**YOUR ASSIGNMENT:**
Search the data for the string "Properties" and copy each line in which it appears.

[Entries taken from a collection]
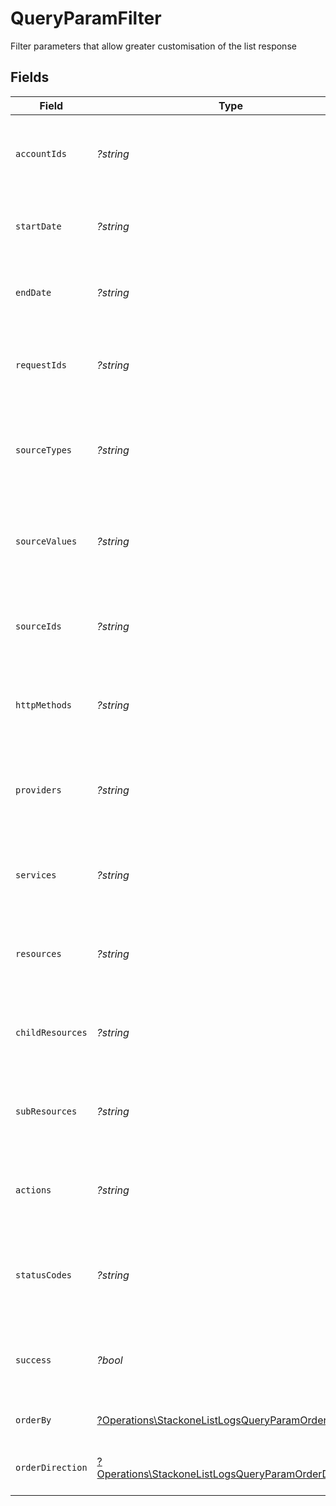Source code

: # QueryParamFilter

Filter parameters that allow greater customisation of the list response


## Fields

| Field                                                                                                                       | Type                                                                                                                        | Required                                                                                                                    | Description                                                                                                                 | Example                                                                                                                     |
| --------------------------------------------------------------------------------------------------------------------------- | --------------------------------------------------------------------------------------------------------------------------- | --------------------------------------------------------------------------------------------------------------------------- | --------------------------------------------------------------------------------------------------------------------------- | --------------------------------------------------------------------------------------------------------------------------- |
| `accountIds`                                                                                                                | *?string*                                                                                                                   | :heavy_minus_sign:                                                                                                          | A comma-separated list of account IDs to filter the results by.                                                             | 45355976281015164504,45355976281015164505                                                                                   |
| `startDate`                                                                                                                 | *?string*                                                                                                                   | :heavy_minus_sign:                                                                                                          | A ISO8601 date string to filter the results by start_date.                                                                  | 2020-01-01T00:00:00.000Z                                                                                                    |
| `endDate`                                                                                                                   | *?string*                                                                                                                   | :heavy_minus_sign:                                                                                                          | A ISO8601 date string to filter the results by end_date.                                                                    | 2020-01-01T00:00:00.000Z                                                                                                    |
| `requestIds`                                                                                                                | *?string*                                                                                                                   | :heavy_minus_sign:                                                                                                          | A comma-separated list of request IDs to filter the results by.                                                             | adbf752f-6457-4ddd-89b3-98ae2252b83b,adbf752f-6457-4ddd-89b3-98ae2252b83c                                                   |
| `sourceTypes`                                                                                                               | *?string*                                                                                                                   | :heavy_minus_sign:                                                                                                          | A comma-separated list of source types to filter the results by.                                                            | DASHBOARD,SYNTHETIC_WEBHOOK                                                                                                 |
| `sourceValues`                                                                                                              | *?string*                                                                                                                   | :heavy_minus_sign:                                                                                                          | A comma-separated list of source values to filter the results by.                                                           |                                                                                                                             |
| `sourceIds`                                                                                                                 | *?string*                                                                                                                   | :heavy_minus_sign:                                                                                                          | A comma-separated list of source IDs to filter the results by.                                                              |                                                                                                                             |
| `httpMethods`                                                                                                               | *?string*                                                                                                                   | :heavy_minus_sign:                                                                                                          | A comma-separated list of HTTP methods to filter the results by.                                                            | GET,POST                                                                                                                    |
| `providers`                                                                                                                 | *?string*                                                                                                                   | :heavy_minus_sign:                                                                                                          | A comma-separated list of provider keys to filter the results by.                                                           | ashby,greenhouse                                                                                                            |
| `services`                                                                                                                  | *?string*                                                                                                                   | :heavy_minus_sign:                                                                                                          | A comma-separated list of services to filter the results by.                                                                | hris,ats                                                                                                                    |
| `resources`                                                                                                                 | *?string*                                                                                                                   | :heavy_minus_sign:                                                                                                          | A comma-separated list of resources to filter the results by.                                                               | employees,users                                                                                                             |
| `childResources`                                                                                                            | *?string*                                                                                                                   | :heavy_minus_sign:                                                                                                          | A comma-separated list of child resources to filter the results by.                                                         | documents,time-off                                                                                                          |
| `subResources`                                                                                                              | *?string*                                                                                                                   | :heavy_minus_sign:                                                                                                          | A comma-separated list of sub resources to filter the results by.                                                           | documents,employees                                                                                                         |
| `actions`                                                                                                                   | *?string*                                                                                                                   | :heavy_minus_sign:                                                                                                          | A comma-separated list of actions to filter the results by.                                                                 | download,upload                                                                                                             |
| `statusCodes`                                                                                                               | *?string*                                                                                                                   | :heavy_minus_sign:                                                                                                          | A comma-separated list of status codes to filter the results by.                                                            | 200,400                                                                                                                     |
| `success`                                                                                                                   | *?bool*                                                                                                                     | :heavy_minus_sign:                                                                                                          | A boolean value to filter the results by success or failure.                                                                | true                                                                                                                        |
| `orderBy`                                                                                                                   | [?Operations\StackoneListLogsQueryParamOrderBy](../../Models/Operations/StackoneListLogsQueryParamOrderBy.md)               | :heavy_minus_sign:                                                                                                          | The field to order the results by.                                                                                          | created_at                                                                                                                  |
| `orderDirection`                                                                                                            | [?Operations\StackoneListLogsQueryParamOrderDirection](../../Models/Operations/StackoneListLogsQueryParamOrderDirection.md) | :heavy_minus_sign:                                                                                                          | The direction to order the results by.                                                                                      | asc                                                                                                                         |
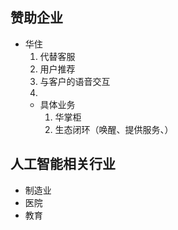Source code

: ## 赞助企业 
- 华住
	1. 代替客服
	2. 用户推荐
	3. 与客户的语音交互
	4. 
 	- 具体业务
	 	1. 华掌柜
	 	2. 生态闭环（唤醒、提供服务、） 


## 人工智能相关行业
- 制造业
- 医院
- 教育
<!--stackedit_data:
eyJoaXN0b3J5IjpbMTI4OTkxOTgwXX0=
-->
--
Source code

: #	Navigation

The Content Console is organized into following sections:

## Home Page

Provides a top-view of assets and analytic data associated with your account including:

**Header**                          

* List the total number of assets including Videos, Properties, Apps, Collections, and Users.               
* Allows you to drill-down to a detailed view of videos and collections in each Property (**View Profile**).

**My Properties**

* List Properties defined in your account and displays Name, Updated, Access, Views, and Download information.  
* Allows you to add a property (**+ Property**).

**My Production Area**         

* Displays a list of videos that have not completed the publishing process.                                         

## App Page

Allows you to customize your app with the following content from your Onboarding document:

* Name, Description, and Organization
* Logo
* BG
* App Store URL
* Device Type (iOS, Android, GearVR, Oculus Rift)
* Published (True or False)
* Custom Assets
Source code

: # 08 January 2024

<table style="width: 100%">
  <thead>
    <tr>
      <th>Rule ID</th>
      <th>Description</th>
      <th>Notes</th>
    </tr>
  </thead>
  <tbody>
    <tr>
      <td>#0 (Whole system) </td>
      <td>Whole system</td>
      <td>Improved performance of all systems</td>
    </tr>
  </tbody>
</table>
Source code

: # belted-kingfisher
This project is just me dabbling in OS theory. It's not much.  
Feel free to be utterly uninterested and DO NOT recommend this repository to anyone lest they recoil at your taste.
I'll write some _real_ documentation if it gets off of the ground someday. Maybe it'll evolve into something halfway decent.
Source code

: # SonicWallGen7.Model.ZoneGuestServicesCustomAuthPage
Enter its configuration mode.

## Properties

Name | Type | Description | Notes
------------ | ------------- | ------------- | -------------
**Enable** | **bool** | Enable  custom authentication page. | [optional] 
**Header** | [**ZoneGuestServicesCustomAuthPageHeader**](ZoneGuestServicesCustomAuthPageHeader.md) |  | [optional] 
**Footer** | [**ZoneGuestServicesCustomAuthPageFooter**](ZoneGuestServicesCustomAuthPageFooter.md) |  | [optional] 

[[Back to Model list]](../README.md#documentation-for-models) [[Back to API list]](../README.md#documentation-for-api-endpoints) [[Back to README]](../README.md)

**OUTPUT FOR THIS TASK:**
* List the total number of assets including Videos, Properties, Apps, Collections, and Users.               
**My Properties**
* List Properties defined in your account and displays Name, Updated, Access, Views, and Download information.  
## Properties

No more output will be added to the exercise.